The terms “system” and “network” may be used interchangeably in embodiments of this application. “At least one” means one or more, and “a plurality of” means two or more. “And/or” describes an association relationship between associated objects, and represents that three relationships may exist. For example, A and/or B may represent the following cases: only A exists, both A and B exist, and only B exists, where A and B may be singular or plural. The character “/” generally indicates an “or” relationship between the associated objects. “At least one of the following items (pieces)” or a similar expression thereof refers to any combination of these items, including any combination of singular items (pieces) or plural items (pieces). For example, at least one item (piece) of a, b, or c may indicate: a, b, c, a and b, a and c, b and c, or a, b, and c, where a, b, and c may be singular or plural.

In addition, unless otherwise specified, ordinal numbers such as “first” and “second” in embodiments of this application are used to distinguish between a plurality of objects, and are not used to limit a sequence, a time sequence, priorities, or importance of the plurality of objects.

It should be noted that, names of the foregoing messages are merely examples. With evolution of communication technologies, the name of any one of the foregoing messages may change. However, regardless of how the names of the messages change, the messages fall within the protection scope of this application provided that meanings of the messages are the same as those of the foregoing messages in this application.

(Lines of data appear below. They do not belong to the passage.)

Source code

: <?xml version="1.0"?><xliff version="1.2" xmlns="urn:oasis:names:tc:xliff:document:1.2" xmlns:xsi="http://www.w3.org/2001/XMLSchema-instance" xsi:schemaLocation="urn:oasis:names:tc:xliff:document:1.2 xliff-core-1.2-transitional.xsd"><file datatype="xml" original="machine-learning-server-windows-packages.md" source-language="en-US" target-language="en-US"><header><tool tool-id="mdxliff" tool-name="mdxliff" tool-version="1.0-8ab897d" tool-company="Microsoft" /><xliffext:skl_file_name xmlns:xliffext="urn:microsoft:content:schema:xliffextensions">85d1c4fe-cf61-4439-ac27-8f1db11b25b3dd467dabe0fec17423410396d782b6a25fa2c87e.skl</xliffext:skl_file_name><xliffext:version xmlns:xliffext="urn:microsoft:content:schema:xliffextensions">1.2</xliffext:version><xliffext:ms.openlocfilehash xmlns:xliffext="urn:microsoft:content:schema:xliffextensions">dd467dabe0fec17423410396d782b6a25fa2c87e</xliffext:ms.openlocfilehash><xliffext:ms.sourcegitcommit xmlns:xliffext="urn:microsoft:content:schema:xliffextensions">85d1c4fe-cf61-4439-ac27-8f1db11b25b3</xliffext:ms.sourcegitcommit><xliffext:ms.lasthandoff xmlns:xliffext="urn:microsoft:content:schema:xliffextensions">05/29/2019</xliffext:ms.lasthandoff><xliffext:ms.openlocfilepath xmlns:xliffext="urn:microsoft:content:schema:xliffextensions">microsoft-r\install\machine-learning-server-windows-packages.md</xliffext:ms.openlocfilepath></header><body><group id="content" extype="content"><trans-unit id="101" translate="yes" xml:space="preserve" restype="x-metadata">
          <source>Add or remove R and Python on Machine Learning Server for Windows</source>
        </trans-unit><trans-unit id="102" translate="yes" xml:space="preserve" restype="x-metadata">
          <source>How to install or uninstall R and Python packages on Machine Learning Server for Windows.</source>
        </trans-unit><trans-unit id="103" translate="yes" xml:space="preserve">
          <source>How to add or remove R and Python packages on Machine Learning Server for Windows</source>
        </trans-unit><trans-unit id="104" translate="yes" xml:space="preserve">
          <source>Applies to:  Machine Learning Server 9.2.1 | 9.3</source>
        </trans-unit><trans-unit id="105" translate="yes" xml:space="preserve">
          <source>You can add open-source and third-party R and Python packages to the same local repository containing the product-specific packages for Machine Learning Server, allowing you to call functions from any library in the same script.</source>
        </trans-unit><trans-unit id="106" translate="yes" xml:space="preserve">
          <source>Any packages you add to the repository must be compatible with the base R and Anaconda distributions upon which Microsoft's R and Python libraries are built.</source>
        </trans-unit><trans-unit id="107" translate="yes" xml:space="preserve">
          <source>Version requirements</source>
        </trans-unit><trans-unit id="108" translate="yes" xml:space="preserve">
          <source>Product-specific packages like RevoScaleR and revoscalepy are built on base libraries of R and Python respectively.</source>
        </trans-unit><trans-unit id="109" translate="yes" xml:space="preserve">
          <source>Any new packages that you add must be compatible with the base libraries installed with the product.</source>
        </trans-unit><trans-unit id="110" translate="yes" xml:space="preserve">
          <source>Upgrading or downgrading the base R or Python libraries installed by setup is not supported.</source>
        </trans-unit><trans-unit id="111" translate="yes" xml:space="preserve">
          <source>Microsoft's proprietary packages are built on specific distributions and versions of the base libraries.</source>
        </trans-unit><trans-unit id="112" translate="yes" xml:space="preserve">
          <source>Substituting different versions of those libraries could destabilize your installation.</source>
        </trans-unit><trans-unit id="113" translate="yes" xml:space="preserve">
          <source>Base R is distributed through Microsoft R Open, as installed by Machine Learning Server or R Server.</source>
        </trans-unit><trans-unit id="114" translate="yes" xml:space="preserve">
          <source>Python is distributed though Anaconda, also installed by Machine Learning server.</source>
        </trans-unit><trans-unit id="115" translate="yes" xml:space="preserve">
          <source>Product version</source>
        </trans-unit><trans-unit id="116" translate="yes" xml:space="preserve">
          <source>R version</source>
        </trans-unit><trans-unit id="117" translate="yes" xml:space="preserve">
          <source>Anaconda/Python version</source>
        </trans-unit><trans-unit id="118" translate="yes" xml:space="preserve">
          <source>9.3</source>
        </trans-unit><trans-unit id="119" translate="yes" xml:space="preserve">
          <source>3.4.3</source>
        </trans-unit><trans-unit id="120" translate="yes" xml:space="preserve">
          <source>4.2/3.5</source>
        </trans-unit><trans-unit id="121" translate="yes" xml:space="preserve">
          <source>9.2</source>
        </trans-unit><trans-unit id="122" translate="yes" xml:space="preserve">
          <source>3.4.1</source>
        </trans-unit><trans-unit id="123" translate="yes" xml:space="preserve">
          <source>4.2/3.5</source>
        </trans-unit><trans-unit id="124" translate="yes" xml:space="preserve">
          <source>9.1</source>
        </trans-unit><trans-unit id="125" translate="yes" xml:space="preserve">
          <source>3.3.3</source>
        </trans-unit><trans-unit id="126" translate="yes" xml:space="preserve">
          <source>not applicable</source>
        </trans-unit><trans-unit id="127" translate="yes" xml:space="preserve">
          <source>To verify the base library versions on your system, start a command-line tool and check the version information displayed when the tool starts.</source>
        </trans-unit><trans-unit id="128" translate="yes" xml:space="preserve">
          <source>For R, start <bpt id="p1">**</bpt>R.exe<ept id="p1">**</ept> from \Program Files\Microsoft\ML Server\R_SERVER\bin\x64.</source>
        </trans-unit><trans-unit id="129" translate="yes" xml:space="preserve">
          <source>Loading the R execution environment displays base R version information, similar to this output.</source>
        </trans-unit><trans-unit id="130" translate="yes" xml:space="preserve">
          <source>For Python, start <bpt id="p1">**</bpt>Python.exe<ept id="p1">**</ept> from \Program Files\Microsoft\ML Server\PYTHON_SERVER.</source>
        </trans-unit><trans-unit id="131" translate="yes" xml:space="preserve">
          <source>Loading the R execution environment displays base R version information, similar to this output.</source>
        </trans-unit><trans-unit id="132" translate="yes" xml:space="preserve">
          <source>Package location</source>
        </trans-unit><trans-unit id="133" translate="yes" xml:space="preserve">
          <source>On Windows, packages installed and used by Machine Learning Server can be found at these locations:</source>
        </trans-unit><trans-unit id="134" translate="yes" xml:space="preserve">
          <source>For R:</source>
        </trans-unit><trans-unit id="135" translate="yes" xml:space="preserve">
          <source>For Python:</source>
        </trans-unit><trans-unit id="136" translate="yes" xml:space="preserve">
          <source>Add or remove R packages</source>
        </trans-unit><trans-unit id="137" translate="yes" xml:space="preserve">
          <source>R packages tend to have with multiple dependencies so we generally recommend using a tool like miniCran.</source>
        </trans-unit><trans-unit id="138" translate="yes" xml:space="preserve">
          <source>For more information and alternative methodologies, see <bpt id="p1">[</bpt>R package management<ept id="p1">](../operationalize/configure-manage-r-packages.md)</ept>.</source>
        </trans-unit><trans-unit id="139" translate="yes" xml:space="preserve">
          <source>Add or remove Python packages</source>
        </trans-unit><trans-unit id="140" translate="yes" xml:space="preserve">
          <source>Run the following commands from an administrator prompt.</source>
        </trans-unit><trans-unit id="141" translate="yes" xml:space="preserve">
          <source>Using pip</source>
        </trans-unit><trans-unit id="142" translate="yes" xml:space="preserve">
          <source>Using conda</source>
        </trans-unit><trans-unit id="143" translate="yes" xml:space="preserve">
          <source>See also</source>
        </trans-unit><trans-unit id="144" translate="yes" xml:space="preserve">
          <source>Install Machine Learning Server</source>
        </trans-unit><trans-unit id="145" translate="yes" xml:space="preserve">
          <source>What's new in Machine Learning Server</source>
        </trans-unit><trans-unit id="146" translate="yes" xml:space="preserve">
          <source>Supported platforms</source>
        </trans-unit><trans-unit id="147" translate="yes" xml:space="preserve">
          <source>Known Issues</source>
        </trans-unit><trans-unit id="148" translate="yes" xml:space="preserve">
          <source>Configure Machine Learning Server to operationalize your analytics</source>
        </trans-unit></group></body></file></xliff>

According to the foregoing method, FIG. 6 is a diagram of a structure of a communication apparatus according to an embodiment of this application. As shown in FIG. 6, the communication apparatus may be a first access network device, a second access network device, or a location management function network element, or may be a chip or a circuit, for example, a chip or a circuit that may be disposed in the first access network device, for another example, a chip or a circuit that may be disposed in the second access network device, or for another example, a chip or a circuit that may be disposed in the location management function network element.

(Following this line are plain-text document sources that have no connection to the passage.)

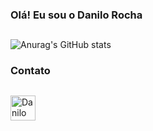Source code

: ### Olá! Eu sou o Danilo Rocha
##

![Anurag's GitHub stats](https://github-readme-stats.vercel.app/api?username=devdanrocha&repo=github.com/devdanrocha/E-commerce-com-NextJs&show_icons=true&theme=radical)

### Contato
##
<a href="https://www.linkedin.com/in/danilo-rocha-79591510/" target="_blank">
<img aligh="center" alt="Danilo linkedin" heigth="30" width="40" src="https://cdn.jsdelivr.net/gh/devicons/devicon@v2.10.1/devicon.min.css" style="max.width:100%;"></a>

The communication apparatus 1801 includes a processor 1802 and a transceiver 1803.

Further, the communication apparatus 1801 may include a memory 1804. In the figure, the memory 1804 is shown by dashed lines. This further indicates that the memory is optional.

Further, the communication apparatus 1801 may further include a bus system. The processor 1802, the memory 1804, and the transceiver 1803 may be connected through the bus system.

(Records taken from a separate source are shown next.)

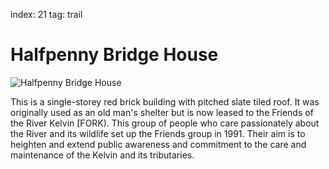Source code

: index: 21
tag: trail

# Halfpenny Bridge House

![Halfpenny Bridge House](image:halfpenny-bridge-house.jpg)

This is a single-storey red brick building with pitched
slate tiled roof. It was originally used as an old man's
shelter but is now leased to the Friends of the River
Kelvin [FORK). This group of people who care
passionately about the River and its wildlife set up the
Friends group in 1991. Their aim is to heighten and
extend public awareness and commitment to the care
and maintenance of the Kelvin and its tributaries.
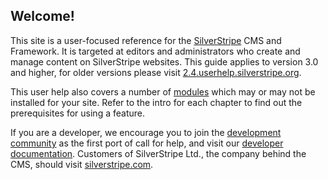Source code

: ## Welcome! ##

This site is a user-focused reference for the [SilverStripe](http://www.silverstripe.org/introduction/) CMS and Framework.
It is targeted at editors and administrators who create and manage content on SilverStripe websites. 
This guide applies to version 3.0 and higher, for older versions please visit [2.4.userhelp.silverstripe.org](http://2.4.userhelp.silverstripe.org/).

This user help also covers a number of [modules](http://www.silverstripe.org/modules) 
which may or may not be installed for your site. 
Refer to the intro for each chapter to find out the prerequisites for using a feature.

If you are a developer, we encourage you to join the 
[development community](http://www.silverstripe.org/forums/) as the first port of call for help,
and visit our [developer documentation](http://doc.silverstripe.org).
Customers of SilverStripe Ltd., the company behind the CMS, should visit [silverstripe.com](http://www.silver.com/).
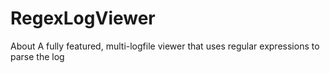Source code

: 
# RegexLogViewer

About
A fully featured, multi-logfile viewer that uses regular expressions to parse the log

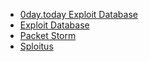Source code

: - [0day.today Exploit Database]([https://0day.today](https://0day.today/))
- [Exploit Database]([https://www.exploit-db.com](https://www.exploit-db.com/))
- [Packet Storm]([https://packetstormsecurity.com](https://packetstormsecurity.com/))
- [Sploitus](|https://sploitus.com](https://sploitus.com/)|)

It should be understood that the processor 1802 may be a chip. For example, the processor 1802 may be a field programmable gate array (field programmable gate array, FPGA), an application-specific integrated circuit (application-specific integrated circuit, ASIC), a system on chip (system on chip, SoC), a central processing unit (central processing unit, CPU), a network processor (network processor, NP), a digital signal processor (digital signal processor, DSP), a micro controller unit (micro controller unit, MCU), a programmable logic device (programmable logic device, PLD), or another integrated chip.

In an implementation process, the steps in the foregoing methods may be implemented through a hardware integrated logic circuit in the processor 1802, or by using instructions in a form of software. The steps in the method disclosed with reference to embodiments of this application may be directly performed by a hardware processor, or may be performed by using a combination of hardware and a software module in the processor 1802. The software module may be located in a mature storage medium in the art, for example, a random access memory, a flash memory, a read-only memory, a programmable read-only memory, an electrically erasable programmable memory, or a register. The storage medium is located in the memory 1804. The processor 1802 reads information in the memory 1804 and completes the steps in the foregoing methods in combination with hardware in the processor 1802.

It should be noted that, the processor 1802 in this embodiment of this application may be an integrated circuit chip, and has a signal processing capability. In an implementation process, the steps in the foregoing method embodiments can be implemented through a hardware integrated logic circuit in the processor, or by using instructions in a form of software. The processor may be a general-purpose processor, a digital signal processor (DSP), an application-specific integrated circuit (ASIC), a field programmable gate array (FPGA) or another programmable logic component, a discrete gate or a transistor logic component, or a discrete hardware component. The processor may implement or perform the methods, the steps, and logical block diagrams that are disclosed in embodiments of this application. The general-purpose processor may be a microprocessor, or the processor may be any conventional processor or the like. The steps in the method disclosed with reference to embodiments of this application may be directly performed by a hardware decoding processor, or may be performed by using a combination of hardware and a software module in the decoding processor. The software module may be located in a mature storage medium in the art, for example, a random access memory, a flash memory, a read-only memory, a programmable read-only memory, an electrically erasable programmable memory, or a register. The storage medium is located in the memory. The processor reads information in the memory and completes the steps in the foregoing methods in combination with hardware in the processor.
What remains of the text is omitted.